[Material provided]
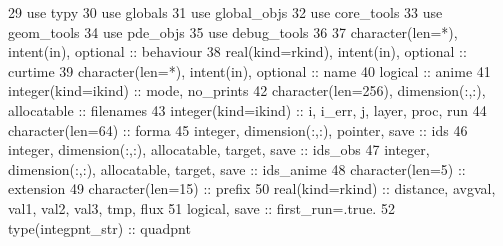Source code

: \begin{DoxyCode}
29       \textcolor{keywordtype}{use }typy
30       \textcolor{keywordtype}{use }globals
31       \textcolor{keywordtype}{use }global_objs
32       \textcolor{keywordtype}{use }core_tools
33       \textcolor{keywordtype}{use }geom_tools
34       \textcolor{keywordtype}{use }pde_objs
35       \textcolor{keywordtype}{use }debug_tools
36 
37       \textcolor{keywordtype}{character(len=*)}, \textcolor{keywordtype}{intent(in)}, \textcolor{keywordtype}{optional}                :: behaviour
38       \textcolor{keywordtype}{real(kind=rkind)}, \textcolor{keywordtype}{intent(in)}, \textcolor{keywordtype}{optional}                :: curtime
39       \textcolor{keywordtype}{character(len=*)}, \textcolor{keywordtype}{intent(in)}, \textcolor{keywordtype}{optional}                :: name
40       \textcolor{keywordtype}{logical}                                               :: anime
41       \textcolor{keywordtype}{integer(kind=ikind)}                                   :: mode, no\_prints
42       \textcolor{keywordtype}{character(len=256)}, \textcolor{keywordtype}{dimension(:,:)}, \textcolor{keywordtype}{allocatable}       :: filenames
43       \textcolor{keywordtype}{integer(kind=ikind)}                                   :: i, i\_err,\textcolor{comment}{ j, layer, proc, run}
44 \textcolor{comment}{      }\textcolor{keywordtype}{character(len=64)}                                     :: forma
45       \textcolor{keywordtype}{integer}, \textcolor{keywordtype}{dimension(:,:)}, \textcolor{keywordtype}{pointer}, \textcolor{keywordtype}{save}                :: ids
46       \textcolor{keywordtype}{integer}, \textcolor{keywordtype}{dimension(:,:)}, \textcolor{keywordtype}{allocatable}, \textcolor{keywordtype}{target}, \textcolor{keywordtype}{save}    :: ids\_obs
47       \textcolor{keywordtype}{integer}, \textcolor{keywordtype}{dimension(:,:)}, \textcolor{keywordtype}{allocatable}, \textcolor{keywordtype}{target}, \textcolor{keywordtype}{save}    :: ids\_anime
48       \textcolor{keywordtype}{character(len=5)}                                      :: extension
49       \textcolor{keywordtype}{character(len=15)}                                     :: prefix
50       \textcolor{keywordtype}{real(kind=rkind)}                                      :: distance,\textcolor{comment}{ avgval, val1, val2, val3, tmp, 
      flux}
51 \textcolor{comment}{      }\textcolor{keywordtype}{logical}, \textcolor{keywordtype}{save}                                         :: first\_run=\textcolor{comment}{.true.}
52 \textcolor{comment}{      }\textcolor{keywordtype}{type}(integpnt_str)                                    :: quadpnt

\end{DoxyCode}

[Problem]
Sift the material for lines with the string "rkind". Copy each one found.

[Reply]
38       \textcolor{keywordtype}{real(kind=rkind)}, \textcolor{keywordtype}{intent(in)}, \textcolor{keywordtype}{optional}                :: curtime
50       \textcolor{keywordtype}{real(kind=rkind)}                                      :: distance,\textcolor{comment}{ avgval, val1, val2, val3, tmp, 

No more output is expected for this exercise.